**Saved data entries**
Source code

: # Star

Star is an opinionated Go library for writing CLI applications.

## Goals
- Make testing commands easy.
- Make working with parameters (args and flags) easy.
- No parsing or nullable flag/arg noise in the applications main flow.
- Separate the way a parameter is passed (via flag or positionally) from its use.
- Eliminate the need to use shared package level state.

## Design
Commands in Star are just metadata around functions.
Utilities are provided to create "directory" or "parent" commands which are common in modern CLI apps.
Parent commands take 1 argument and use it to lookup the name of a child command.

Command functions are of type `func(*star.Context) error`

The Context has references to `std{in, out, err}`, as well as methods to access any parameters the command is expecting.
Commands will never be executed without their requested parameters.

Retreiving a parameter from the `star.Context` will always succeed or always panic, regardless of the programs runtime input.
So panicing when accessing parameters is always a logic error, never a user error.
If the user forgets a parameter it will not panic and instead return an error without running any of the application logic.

...

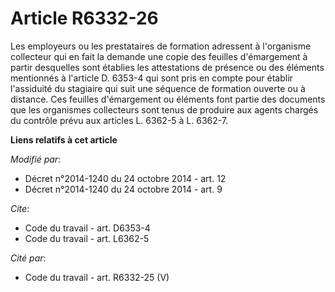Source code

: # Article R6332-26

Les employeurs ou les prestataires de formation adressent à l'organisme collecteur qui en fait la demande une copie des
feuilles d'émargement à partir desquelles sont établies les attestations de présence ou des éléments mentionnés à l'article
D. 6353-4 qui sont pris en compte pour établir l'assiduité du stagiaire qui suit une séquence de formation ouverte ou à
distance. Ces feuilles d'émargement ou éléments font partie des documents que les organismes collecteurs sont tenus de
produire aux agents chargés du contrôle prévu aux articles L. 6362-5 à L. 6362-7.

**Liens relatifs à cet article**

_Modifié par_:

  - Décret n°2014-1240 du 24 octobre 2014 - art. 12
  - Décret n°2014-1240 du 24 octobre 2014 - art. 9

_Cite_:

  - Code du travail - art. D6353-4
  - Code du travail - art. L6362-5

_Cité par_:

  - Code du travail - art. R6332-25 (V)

**Work order**
Above are the records; from them, give again exactly the lines from the one containing "- No parsing" to the one containing "If the user", both lines included, and nothing more.

**Result for this exercise**
- No parsing or nullable flag/arg noise in the applications main flow.
- Separate the way a parameter is passed (via flag or positionally) from its use.
- Eliminate the need to use shared package level state.

## Design
Commands in Star are just metadata around functions.
Utilities are provided to create "directory" or "parent" commands which are common in modern CLI apps.
Parent commands take 1 argument and use it to lookup the name of a child command.

Command functions are of type `func(*star.Context) error`

The Context has references to `std{in, out, err}`, as well as methods to access any parameters the command is expecting.
Commands will never be executed without their requested parameters.

Retreiving a parameter from the `star.Context` will always succeed or always panic, regardless of the programs runtime input.
So panicing when accessing parameters is always a logic error, never a user error.
If the user forgets a parameter it will not panic and instead return an error without running any of the application logic.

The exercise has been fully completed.